AIM OF THE EXERCISE: Everything from the line with "-> Tidak dapat di convert ke sequential" to the end of the data is to be retyped exactly, and nothing else.
[Opening MATERIAL SHOWN section]
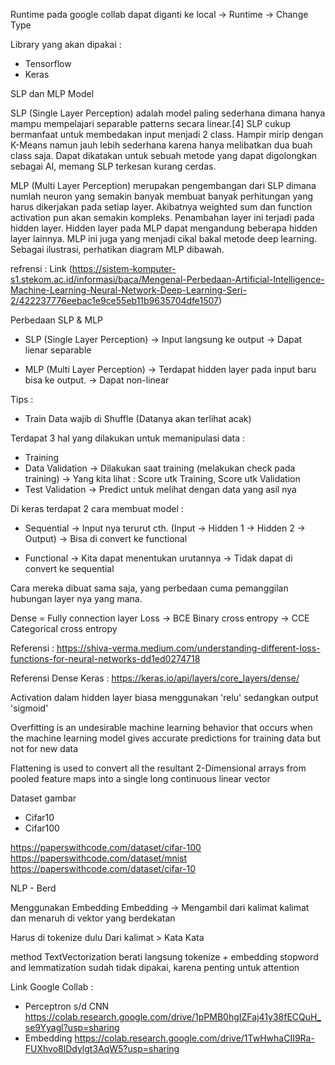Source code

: Runtime pada google collab dapat diganti ke local -> Runtime -> Change Type

Library yang akan dipakai :

- Tensorflow
- Keras

SLP dan MLP Model

SLP (Single Layer Perception) adalah model paling sederhana dimana hanya mampu mempelajari separable patterns secara linear.[4] SLP cukup bermanfaat untuk membedakan input menjadi 2 class. Hampir mirip dengan K-Means namun jauh lebih sederhana karena hanya melibatkan dua buah class saja. Dapat dikatakan untuk sebuah metode yang dapat digolongkan sebagai AI, memang SLP terkesan kurang cerdas.

MLP (Multi Layer Perception) merupakan pengembangan dari SLP dimana numlah neuron yang semakin banyak membuat banyak perhitungan yang harus dikerjakan pada setiap layer. Akibatnya weighted sum dan function activation pun akan semakin kompleks. Penambahan layer ini terjadi pada hidden layer. Hidden layer pada MLP dapat mengandung beberapa hidden layer lainnya. MLP ini juga yang menjadi cikal bakal metode deep learning. Sebagai ilustrasi, perhatikan diagram MLP dibawah.

refrensi : Link (https://sistem-komputer-s1.stekom.ac.id/informasi/baca/Mengenal-Perbedaan-Artificial-Intelligence-Machine-Learning-Neural-Network-Deep-Learning-Seri-2/422237776eebac1e9ce55eb11b9635704dfe1507)

Perbedaan SLP & MLP

- SLP (Single Layer Perception)
  -> Input langsung ke output
  -> Dapat lienar separable

- MLP (Multi Layer Perception)
  -> Terdapat hidden layer pada input baru bisa ke output.
  -> Dapat non-linear

Tips :

- Train Data wajib di Shuffle (Datanya akan terlihat acak)

Terdapat 3 hal yang dilakukan untuk memanipulasi data :

- Training
- Data Validation
  -> Dilakukan saat training (melakukan check pada training)
  -> Yang kita lihat : Score utk Training, Score utk Validation
- Test Validation
  -> Predict untuk melihat dengan data yang asil nya

Di keras terdapat 2 cara membuat model :

- Sequential
  -> Input nya terurut cth. (Input -> Hidden 1 -> Hidden 2 -> Output)
  -> Bisa di convert ke functional

- Functional
  -> Kita dapat menentukan urutannya
  -> Tidak dapat di convert ke sequential

Cara mereka dibuat sama saja, yang perbedaan cuma pemanggilan hubungan layer nya yang mana.

Dense = Fully connection layer
Loss
-> BCE Binary cross entropy
-> CCE Categorical cross entropy

Referensi : https://shiva-verma.medium.com/understanding-different-loss-functions-for-neural-networks-dd1ed0274718


Referensi Dense Keras : 
https://keras.io/api/layers/core_layers/dense/

Activation dalam hidden layer biasa menggunakan 'relu' sedangkan output 'sigmoid' 

Overfitting is an undesirable machine learning behavior that occurs when the machine learning model gives accurate predictions for training data but not for new data


Flattening is used to convert all the resultant 2-Dimensional arrays from pooled feature maps into a single long continuous linear vector

Dataset gambar
- Cifar10
- Cifar100

https://paperswithcode.com/dataset/cifar-100
https://paperswithcode.com/dataset/mnist
https://paperswithcode.com/dataset/cifar-10


NLP - Berd

Menggunakan Embedding
Embedding -> Mengambil dari kalimat kalimat dan menaruh di vektor yang berdekatan

Harus di tokenize dulu 
Dari kalimat > Kata Kata

method TextVectorization berati langsung tokenize + embedding
stopword and lemmatization sudah tidak dipakai, karena penting untuk attention

Link Google Collab : 
- Perceptron s/d CNN
https://colab.research.google.com/drive/1pPMB0hgIZFaj41y38fECQuH_se9Yyagl?usp=sharing
- Embedding
https://colab.research.google.com/drive/1TwHwhaCII9Ra-FUXhvo8lDdylgt3AqW5?usp=sharing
[Closing MATERIAL SHOWN section]
WRITTEN ANSWER:
  -> Tidak dapat di convert ke sequential

Cara mereka dibuat sama saja, yang perbedaan cuma pemanggilan hubungan layer nya yang mana.

Dense = Fully connection layer
Loss
-> BCE Binary cross entropy
-> CCE Categorical cross entropy

Referensi : https://shiva-verma.medium.com/understanding-different-loss-functions-for-neural-networks-dd1ed0274718


Referensi Dense Keras : 
https://keras.io/api/layers/core_layers/dense/

Activation dalam hidden layer biasa menggunakan 'relu' sedangkan output 'sigmoid' 

Overfitting is an undesirable machine learning behavior that occurs when the machine learning model gives accurate predictions for training data but not for new data


Flattening is used to convert all the resultant 2-Dimensional arrays from pooled feature maps into a single long continuous linear vector

Dataset gambar
- Cifar10
- Cifar100

https://paperswithcode.com/dataset/cifar-100
https://paperswithcode.com/dataset/mnist
https://paperswithcode.com/dataset/cifar-10


NLP - Berd

Menggunakan Embedding
Embedding -> Mengambil dari kalimat kalimat dan menaruh di vektor yang berdekatan

Harus di tokenize dulu 
Dari kalimat > Kata Kata

method TextVectorization berati langsung tokenize + embedding
stopword and lemmatization sudah tidak dipakai, karena penting untuk attention

Link Google Collab : 
- Perceptron s/d CNN
https://colab.research.google.com/drive/1pPMB0hgIZFaj41y38fECQuH_se9Yyagl?usp=sharing
- Embedding
https://colab.research.google.com/drive/1TwHwhaCII9Ra-FUXhvo8lDdylgt3AqW5?usp=sharing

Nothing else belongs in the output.